## MATERIAL FOR THIS TASK
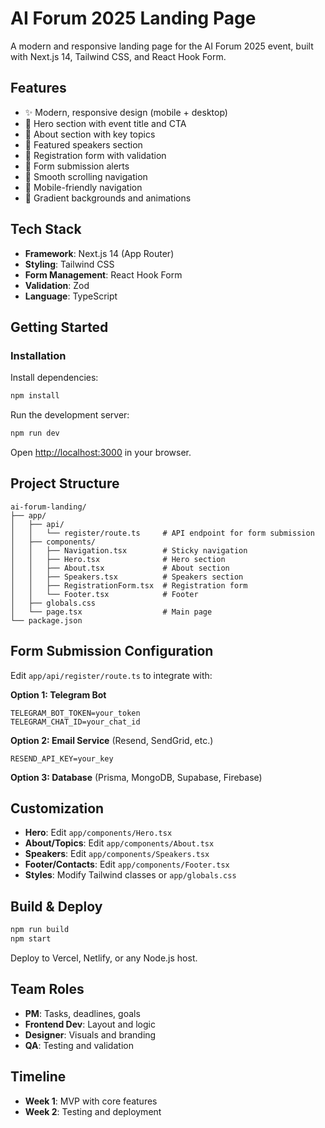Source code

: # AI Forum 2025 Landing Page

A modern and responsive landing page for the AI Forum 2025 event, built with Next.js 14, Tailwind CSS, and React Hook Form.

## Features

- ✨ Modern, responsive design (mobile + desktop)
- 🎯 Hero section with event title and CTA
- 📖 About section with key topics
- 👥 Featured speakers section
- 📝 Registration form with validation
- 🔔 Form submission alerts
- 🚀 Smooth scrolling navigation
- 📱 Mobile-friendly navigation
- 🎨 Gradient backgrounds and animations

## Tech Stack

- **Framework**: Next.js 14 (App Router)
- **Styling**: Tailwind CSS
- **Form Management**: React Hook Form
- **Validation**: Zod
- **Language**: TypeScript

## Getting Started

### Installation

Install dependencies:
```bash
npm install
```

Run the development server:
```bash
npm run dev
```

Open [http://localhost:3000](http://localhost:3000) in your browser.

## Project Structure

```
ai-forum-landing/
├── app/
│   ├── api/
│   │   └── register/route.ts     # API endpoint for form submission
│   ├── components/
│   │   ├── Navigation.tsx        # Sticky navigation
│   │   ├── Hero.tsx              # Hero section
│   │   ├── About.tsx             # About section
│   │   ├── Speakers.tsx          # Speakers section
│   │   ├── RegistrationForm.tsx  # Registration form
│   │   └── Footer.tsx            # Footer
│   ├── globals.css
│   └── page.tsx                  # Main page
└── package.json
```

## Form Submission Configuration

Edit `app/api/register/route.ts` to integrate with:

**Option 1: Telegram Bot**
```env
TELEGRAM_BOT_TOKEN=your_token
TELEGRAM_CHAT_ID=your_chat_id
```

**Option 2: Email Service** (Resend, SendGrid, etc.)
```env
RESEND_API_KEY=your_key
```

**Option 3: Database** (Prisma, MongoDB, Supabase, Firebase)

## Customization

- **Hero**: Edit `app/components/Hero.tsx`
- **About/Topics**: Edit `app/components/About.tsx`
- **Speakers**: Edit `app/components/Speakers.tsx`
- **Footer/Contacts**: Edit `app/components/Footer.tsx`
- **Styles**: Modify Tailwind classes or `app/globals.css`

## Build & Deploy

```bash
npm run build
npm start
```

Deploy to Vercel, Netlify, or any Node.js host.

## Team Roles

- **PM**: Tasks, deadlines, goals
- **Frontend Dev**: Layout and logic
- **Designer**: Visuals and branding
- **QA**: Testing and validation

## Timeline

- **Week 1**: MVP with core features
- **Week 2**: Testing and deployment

==

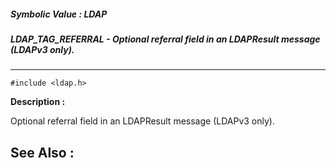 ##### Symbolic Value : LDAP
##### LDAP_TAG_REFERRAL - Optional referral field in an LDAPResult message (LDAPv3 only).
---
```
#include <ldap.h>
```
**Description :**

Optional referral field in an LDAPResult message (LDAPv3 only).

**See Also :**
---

==

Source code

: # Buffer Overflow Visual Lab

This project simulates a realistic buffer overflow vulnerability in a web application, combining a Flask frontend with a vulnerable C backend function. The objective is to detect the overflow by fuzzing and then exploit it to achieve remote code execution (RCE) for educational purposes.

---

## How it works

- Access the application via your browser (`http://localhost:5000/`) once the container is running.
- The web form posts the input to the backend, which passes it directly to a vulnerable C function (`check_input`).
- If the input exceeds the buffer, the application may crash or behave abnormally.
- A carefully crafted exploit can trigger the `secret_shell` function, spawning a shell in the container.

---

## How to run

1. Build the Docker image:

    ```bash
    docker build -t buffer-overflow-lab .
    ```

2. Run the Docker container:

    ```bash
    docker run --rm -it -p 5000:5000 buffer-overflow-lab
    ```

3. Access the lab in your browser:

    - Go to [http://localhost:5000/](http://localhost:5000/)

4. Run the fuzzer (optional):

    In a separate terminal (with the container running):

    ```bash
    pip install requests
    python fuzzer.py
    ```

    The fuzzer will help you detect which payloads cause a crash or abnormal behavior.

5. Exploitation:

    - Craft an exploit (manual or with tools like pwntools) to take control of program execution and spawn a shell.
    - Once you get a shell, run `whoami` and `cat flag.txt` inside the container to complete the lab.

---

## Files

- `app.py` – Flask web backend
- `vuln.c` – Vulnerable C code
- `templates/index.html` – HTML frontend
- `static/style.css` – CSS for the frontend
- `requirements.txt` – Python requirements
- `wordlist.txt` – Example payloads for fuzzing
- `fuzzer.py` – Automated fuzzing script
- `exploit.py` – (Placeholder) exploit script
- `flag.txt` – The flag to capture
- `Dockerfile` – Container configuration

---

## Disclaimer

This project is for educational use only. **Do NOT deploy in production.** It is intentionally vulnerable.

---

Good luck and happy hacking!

## TASK INSTRUCTIONS
Produce only the lines from the line containing "Vulnerable C code" through the line containing "Good luck and happy hacking!", inclusive of both, exactly as they stand in the entries above.

## PROBLEM SOLUTION
- `vuln.c` – Vulnerable C code
- `templates/index.html` – HTML frontend
- `static/style.css` – CSS for the frontend
- `requirements.txt` – Python requirements
- `wordlist.txt` – Example payloads for fuzzing
- `fuzzer.py` – Automated fuzzing script
- `exploit.py` – (Placeholder) exploit script
- `flag.txt` – The flag to capture
- `Dockerfile` – Container configuration

---

## Disclaimer

This project is for educational use only. **Do NOT deploy in production.** It is intentionally vulnerable.

---

Good luck and happy hacking!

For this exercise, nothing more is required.